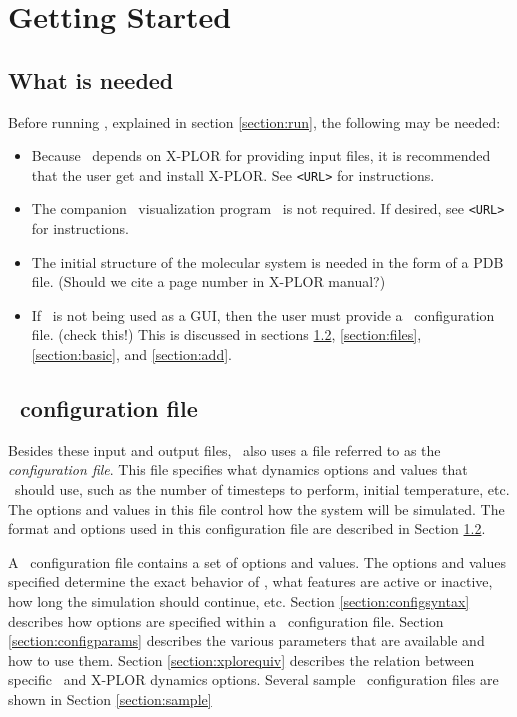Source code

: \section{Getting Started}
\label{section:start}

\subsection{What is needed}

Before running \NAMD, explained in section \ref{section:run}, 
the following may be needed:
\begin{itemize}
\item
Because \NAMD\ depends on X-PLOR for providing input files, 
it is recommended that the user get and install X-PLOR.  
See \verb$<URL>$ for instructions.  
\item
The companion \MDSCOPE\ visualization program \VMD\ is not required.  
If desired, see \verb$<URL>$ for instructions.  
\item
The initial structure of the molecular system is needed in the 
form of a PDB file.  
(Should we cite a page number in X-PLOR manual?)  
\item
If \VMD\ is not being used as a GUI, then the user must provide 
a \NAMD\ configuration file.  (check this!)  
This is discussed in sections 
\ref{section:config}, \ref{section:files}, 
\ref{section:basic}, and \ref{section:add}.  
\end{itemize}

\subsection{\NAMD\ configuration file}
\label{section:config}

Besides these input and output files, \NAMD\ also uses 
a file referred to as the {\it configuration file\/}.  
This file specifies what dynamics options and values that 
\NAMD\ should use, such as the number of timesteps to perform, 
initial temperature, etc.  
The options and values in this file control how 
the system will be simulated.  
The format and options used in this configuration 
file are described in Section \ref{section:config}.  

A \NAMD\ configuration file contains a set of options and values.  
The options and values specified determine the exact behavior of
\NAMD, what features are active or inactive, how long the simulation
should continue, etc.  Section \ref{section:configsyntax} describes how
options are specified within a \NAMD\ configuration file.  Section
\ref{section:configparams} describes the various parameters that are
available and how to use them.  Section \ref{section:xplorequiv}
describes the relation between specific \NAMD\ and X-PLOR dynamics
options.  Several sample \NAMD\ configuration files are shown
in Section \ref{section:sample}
☆ ☆ ☆ ☆
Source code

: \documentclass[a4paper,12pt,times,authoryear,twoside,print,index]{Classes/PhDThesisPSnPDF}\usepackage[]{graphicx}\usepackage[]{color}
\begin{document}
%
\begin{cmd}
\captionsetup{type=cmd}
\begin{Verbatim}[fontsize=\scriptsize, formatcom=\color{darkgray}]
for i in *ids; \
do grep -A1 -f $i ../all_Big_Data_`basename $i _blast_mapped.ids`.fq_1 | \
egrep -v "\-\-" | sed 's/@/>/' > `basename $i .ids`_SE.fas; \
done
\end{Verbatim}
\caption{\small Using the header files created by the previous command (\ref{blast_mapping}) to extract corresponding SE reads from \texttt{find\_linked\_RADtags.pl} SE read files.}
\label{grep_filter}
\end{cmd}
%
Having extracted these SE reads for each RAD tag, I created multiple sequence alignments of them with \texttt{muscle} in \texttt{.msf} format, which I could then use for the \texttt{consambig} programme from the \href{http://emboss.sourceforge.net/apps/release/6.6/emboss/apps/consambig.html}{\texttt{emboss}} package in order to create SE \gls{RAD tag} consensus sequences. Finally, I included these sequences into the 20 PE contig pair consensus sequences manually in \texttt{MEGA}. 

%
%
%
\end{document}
☆ ☆ ☆ ☆
→ **EXERCISE DESCRIPTION**: If a line in the material above holds "sample", copy it.

→ **RESPONSE TO THIS EXERCISE**:
options.  Several sample \NAMD\ configuration files are shown
in Section \ref{section:sample}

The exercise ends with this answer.